By the end of the thirtieth session on Monday, October 1, almost all the arguments used by the defendant’s lawyers lay in tatters.
By large majorities, the justices decisively refuted defense contentions one by one: that no public money was involved; that the money was off-the-books, but legal; that the money was to pay for campaign debts; that the river of money that flowed from banks through advertising firms to political parties did not involve bank fraud or corruption; that there was no money laundering; that politicians did not accept bribes (passive corruption) to vote with the government.
The Supreme Court’s scorched-earth rulings that have found almost all the defendants guilty of almost all the accusations have surprised the nation, puzzled defense lawyers and got some of the defendants squirming.
Yesterday, federal deputy Valdemar Costa Neto (PR party from São Paulo), who has been found guilty of passive corruption, conspiracy and money laundering in Penal Case 470, declared that he intends to appeal the rulings against him by the Brazilian Supreme Court at the Inter-American Court of Human Rights at the Organization of American States.

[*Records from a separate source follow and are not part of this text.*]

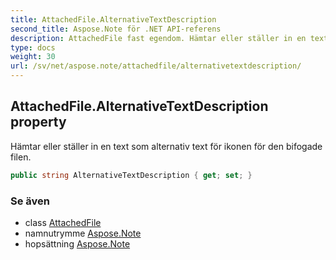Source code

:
 ```yaml
---
title: AttachedFile.AlternativeTextDescription
second_title: Aspose.Note för .NET API-referens
description: AttachedFile fast egendom. Hämtar eller ställer in en text som alternativ text för ikonen för den bifogade filen.
type: docs
weight: 30
url: /sv/net/aspose.note/attachedfile/alternativetextdescription/
---
```

## AttachedFile.AlternativeTextDescription property

Hämtar eller ställer in en text som alternativ text för ikonen för den bifogade filen.

```csharp
public string AlternativeTextDescription { get; set; }
```

### Se även

* class [AttachedFile](../)
* namnutrymme [Aspose.Note](../../attachedfile/)
* hopsättning [Aspose.Note](../../../)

Costa Neto admits to committing a lesser breach of the law, an electoral crime with a statute of limitations that has long expired (using off-the-books money to pay campaign debts), but denies charges of corruption, money laundering or conspiracy. He says he has no intention of resigning from Congress and accuses the prosecution in the mensalão case of denying him due process (“direito de defesa cerceado”).

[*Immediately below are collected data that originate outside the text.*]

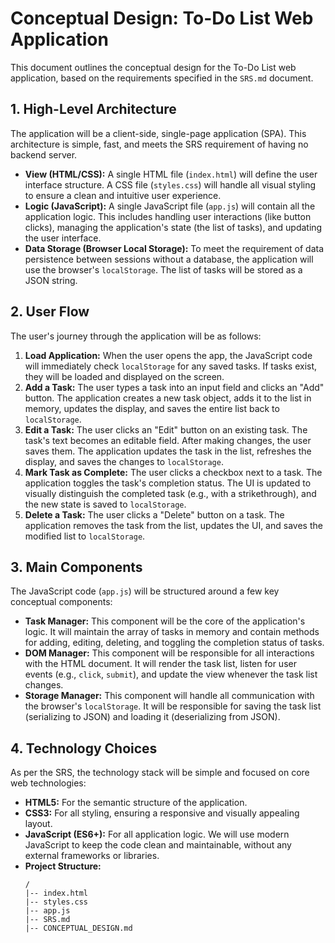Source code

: # Conceptual Design: To-Do List Web Application

This document outlines the conceptual design for the To-Do List web application, based on the requirements specified in the `SRS.md` document.

## 1. High-Level Architecture

The application will be a client-side, single-page application (SPA). This architecture is simple, fast, and meets the SRS requirement of having no backend server.

*   **View (HTML/CSS):** A single HTML file (`index.html`) will define the user interface structure. A CSS file (`styles.css`) will handle all visual styling to ensure a clean and intuitive user experience.
*   **Logic (JavaScript):** A single JavaScript file (`app.js`) will contain all the application logic. This includes handling user interactions (like button clicks), managing the application's state (the list of tasks), and updating the user interface.
*   **Data Storage (Browser Local Storage):** To meet the requirement of data persistence between sessions without a database, the application will use the browser's `localStorage`. The list of tasks will be stored as a JSON string.

## 2. User Flow

The user's journey through the application will be as follows:

1.  **Load Application:** When the user opens the app, the JavaScript code will immediately check `localStorage` for any saved tasks. If tasks exist, they will be loaded and displayed on the screen.
2.  **Add a Task:** The user types a task into an input field and clicks an "Add" button. The application creates a new task object, adds it to the list in memory, updates the display, and saves the entire list back to `localStorage`.
3.  **Edit a Task:** The user clicks an "Edit" button on an existing task. The task's text becomes an editable field. After making changes, the user saves them. The application updates the task in the list, refreshes the display, and saves the changes to `localStorage`.
4.  **Mark Task as Complete:** The user clicks a checkbox next to a task. The application toggles the task's completion status. The UI is updated to visually distinguish the completed task (e.g., with a strikethrough), and the new state is saved to `localStorage`.
5.  **Delete a Task:** The user clicks a "Delete" button on a task. The application removes the task from the list, updates the UI, and saves the modified list to `localStorage`.

## 3. Main Components

The JavaScript code (`app.js`) will be structured around a few key conceptual components:

*   **Task Manager:** This component will be the core of the application's logic. It will maintain the array of tasks in memory and contain methods for adding, editing, deleting, and toggling the completion status of tasks.
*   **DOM Manager:** This component will be responsible for all interactions with the HTML document. It will render the task list, listen for user events (e.g., `click`, `submit`), and update the view whenever the task list changes.
*   **Storage Manager:** This component will handle all communication with the browser's `localStorage`. It will be responsible for saving the task list (serializing to JSON) and loading it (deserializing from JSON).

## 4. Technology Choices

As per the SRS, the technology stack will be simple and focused on core web technologies:

*   **HTML5:** For the semantic structure of the application.
*   **CSS3:** For all styling, ensuring a responsive and visually appealing layout.
*   **JavaScript (ES6+):** For all application logic. We will use modern JavaScript to keep the code clean and maintainable, without any external frameworks or libraries.
*   **Project Structure:**
    ```
    /
    |-- index.html
    |-- styles.css
    |-- app.js
    |-- SRS.md
    |-- CONCEPTUAL_DESIGN.md
    ```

“I am not innocent. But I never made a living through money laundering, corruption or conspiracy. I have been condemned for the wrong crime and I will prove it when I am assured the right to appeal.”
For generations, Brazilian politicians have found safe haven in legislative bodies where they could serve or take a leave of absence to accept a position as a political appointee in the public service.
The system shielded them from prosecution in two ways. When a politician was threatened by the law he just returned to the legislature where his peers had to give the judiciary permission to prosecute (something that rarely happened).
When it did happen, the second line of defense was the right to special venue (“foro privilegiado”); that is, all political appointees and elected officials in Brazil can only be tried before the Supreme Court.
In the past, these cases simply never made it to the docket. However, recently, the Supreme Court has begun to try a few cases against politicians. So far, the number of them actually convicted can be counted on one hand and nobody has actually gone to jail.
As if all this was not sufficient, members of legislatures have yet another escape hatch. In 2005, right after the mensalão scandal became public, faced with expulsion from the Chamber of Deputies, Costa Neto resigned.
By resigning politicians avoid soiling their record and can run for office again in the next election; which is exactly what Costa Neto did: he was reelected in 2006 and 2010 (a member of the Chamber of Deputies who is expelled becomes ineligible to run for elective office for a fixed period of time).
Costa Neto and other politicians, who have long used the system to their advantage, have now discovered, much to their despair, that when a penal case does make it to the Supreme Court, which is perhaps the most surprising thing about the mensalão case and the reason it seems to mark a turning point in Brazilian jurisprudence, it can be a real game changer.
The fact is that at the highest court in the land another historical escape hatch in the culture of impunity frequently used to further game the system disappears: the endless appeals and legal maneuvering so characteristic of the law’s delay in Brazil. The irony is that Costa Neto et al now find themselves stuck in a dead end street: there is no way to appeal a decision by the Supreme Court.
But nobody is going to stop trying. “I will appeal my case to the highest court on the planet in order to guarantee my inalienable right to a defense that includes two distinct opportunities of judgment,” declared the deputy. Costa Neto went on to claim that the mensalão case is taking place without allowing the accused due process (“direito à ampla defesa”).
“It is not surprising that the trial has shown grave flaws due to innocent personal forgetfulness or supposedly serious mistakes by aides… For those reasons I will demand a reexamination of the penal ruling in order to guarantee due process,” declared Costa Neto as he explained why he will file an appeal at the OAS Court of Human Rights. “This is my inalienable right,” he declared.
As for maintaining his seat in the Chamber of Deputies, after being found guilty, Costa Neto said he would file a suit contesting the Supreme Court decision. “I remain a member of the Chamber of Deputies. I will seek an injunction at the Supreme Court. And I do intend to file an appeal at the OAS Human Rights Court.”